* _WHAT IS EXPECTED_
For this task, output every entry below exactly and omit the pictures.

Extracted data entries:
<<<<
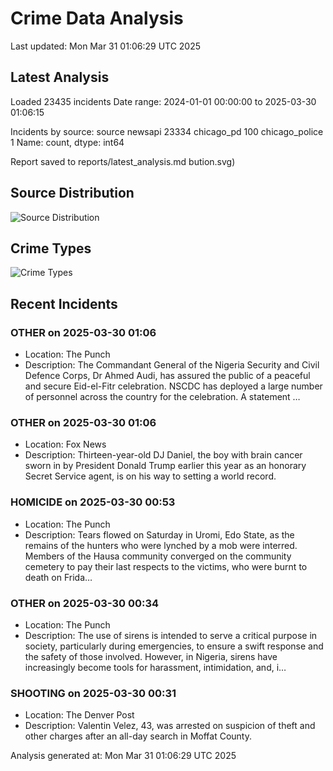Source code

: # Crime Data Analysis
Last updated: Mon Mar 31 01:06:29 UTC 2025

## Latest Analysis

Loaded 23435 incidents
Date range: 2024-01-01 00:00:00 to 2025-03-30 01:06:15

Incidents by source:
source
newsapi           23334
chicago_pd          100
chicago_police        1
Name: count, dtype: int64

Report saved to reports/latest_analysis.md
bution.svg)

## Source Distribution
![Source Distribution](images/source_distribution.svg)

## Crime Types
![Crime Types](images/crime_types.svg)

## Recent Incidents

### OTHER on 2025-03-30 01:06
- Location: The Punch
- Description: The Commandant General of the Nigeria Security and Civil Defence Corps, Dr Ahmed Audi, has assured the public of a peaceful and secure Eid-el-Fitr celebration. NSCDC has deployed a large number of personnel across the country for the celebration. A statement …


### OTHER on 2025-03-30 01:06
- Location: Fox News
- Description: Thirteen-year-old DJ Daniel, the boy with brain cancer sworn in by President Donald Trump earlier this year as an honorary Secret Service agent, is on his way to setting a world record.


### HOMICIDE on 2025-03-30 00:53
- Location: The Punch
- Description: Tears flowed on Saturday in Uromi, Edo State, as the remains of the hunters who were lynched by a mob were interred. Members of the Hausa community converged on the community cemetery to pay their last respects to the victims, who were burnt to death on Frida…


### OTHER on 2025-03-30 00:34
- Location: The Punch
- Description: The use of sirens is intended to serve a critical purpose in society, particularly during emergencies, to ensure a swift response and the safety of those involved. However, in Nigeria, sirens have increasingly become tools for harassment, intimidation, and, i…


### SHOOTING on 2025-03-30 00:31
- Location: The Denver Post
- Description: Valentin Velez, 43, was arrested on suspicion of theft and other charges after an all-day search in Moffat County.

Analysis generated at: Mon Mar 31 01:06:29 UTC 2025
>>>>
* _ANSWER BOX_
Source code

: # Crime Data Analysis
Last updated: Mon Mar 31 01:06:29 UTC 2025

## Latest Analysis

Loaded 23435 incidents
Date range: 2024-01-01 00:00:00 to 2025-03-30 01:06:15

Incidents by source:
source
newsapi           23334
chicago_pd          100
chicago_police        1
Name: count, dtype: int64

Report saved to reports/latest_analysis.md
bution.svg)

## Source Distribution
![Source Distribution](images/source_distribution.svg)

## Crime Types
![Crime Types](images/crime_types.svg)

## Recent Incidents

### OTHER on 2025-03-30 01:06
- Location: The Punch
- Description: The Commandant General of the Nigeria Security and Civil Defence Corps, Dr Ahmed Audi, has assured the public of a peaceful and secure Eid-el-Fitr celebration. NSCDC has deployed a large number of personnel across the country for the celebration. A statement …


### OTHER on 2025-03-30 01:06
- Location: Fox News
- Description: Thirteen-year-old DJ Daniel, the boy with brain cancer sworn in by President Donald Trump earlier this year as an honorary Secret Service agent, is on his way to setting a world record.


### HOMICIDE on 2025-03-30 00:53
- Location: The Punch
- Description: Tears flowed on Saturday in Uromi, Edo State, as the remains of the hunters who were lynched by a mob were interred. Members of the Hausa community converged on the community cemetery to pay their last respects to the victims, who were burnt to death on Frida…


### OTHER on 2025-03-30 00:34
- Location: The Punch
- Description: The use of sirens is intended to serve a critical purpose in society, particularly during emergencies, to ensure a swift response and the safety of those involved. However, in Nigeria, sirens have increasingly become tools for harassment, intimidation, and, i…


### SHOOTING on 2025-03-30 00:31
- Location: The Denver Post
- Description: Valentin Velez, 43, was arrested on suspicion of theft and other charges after an all-day search in Moffat County.

Analysis generated at: Mon Mar 31 01:06:29 UTC 2025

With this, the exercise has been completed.